----- INPUT MATERIAL -----

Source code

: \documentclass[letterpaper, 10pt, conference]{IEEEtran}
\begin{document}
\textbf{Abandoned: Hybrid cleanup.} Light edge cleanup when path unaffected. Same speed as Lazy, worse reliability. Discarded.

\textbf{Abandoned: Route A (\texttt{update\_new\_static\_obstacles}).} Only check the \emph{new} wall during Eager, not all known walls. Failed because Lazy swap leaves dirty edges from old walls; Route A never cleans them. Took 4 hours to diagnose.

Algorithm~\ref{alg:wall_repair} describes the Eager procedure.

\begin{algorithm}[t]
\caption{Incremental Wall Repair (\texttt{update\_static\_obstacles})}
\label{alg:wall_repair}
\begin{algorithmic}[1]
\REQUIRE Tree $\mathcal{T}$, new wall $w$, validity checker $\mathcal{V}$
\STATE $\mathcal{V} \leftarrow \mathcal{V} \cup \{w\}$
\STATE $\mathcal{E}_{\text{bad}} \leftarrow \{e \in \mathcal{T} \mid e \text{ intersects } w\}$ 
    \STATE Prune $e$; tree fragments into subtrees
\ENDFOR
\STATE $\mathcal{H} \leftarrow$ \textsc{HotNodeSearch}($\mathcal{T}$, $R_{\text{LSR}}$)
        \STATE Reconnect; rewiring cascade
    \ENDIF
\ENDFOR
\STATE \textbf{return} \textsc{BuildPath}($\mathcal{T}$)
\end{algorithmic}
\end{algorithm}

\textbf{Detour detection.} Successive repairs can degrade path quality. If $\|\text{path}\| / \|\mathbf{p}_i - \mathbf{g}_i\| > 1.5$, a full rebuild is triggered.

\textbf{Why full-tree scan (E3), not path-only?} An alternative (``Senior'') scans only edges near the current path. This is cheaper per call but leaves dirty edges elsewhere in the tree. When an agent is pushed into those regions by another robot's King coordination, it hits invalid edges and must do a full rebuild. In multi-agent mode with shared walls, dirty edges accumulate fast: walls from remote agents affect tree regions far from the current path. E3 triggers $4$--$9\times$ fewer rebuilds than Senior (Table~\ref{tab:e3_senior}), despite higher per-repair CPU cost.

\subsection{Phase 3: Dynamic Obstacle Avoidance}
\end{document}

-----

Every record above needs to be returned in full, exactly.

Source code

: \documentclass[letterpaper, 10pt, conference]{IEEEtran}
\begin{document}
\textbf{Abandoned: Hybrid cleanup.} Light edge cleanup when path unaffected. Same speed as Lazy, worse reliability. Discarded.

\textbf{Abandoned: Route A (\texttt{update\_new\_static\_obstacles}).} Only check the \emph{new} wall during Eager, not all known walls. Failed because Lazy swap leaves dirty edges from old walls; Route A never cleans them. Took 4 hours to diagnose.

Algorithm~\ref{alg:wall_repair} describes the Eager procedure.

\begin{algorithm}[t]
\caption{Incremental Wall Repair (\texttt{update\_static\_obstacles})}
\label{alg:wall_repair}
\begin{algorithmic}[1]
\REQUIRE Tree $\mathcal{T}$, new wall $w$, validity checker $\mathcal{V}$
\STATE $\mathcal{V} \leftarrow \mathcal{V} \cup \{w\}$
\STATE $\mathcal{E}_{\text{bad}} \leftarrow \{e \in \mathcal{T} \mid e \text{ intersects } w\}$ 
    \STATE Prune $e$; tree fragments into subtrees
\ENDFOR
\STATE $\mathcal{H} \leftarrow$ \textsc{HotNodeSearch}($\mathcal{T}$, $R_{\text{LSR}}$)
        \STATE Reconnect; rewiring cascade
    \ENDIF
\ENDFOR
\STATE \textbf{return} \textsc{BuildPath}($\mathcal{T}$)
\end{algorithmic}
\end{algorithm}

\textbf{Detour detection.} Successive repairs can degrade path quality. If $\|\text{path}\| / \|\mathbf{p}_i - \mathbf{g}_i\| > 1.5$, a full rebuild is triggered.

\textbf{Why full-tree scan (E3), not path-only?} An alternative (``Senior'') scans only edges near the current path. This is cheaper per call but leaves dirty edges elsewhere in the tree. When an agent is pushed into those regions by another robot's King coordination, it hits invalid edges and must do a full rebuild. In multi-agent mode with shared walls, dirty edges accumulate fast: walls from remote agents affect tree regions far from the current path. E3 triggers $4$--$9\times$ fewer rebuilds than Senior (Table~\ref{tab:e3_senior}), despite higher per-repair CPU cost.

\subsection{Phase 3: Dynamic Obstacle Avoidance}
\end{document}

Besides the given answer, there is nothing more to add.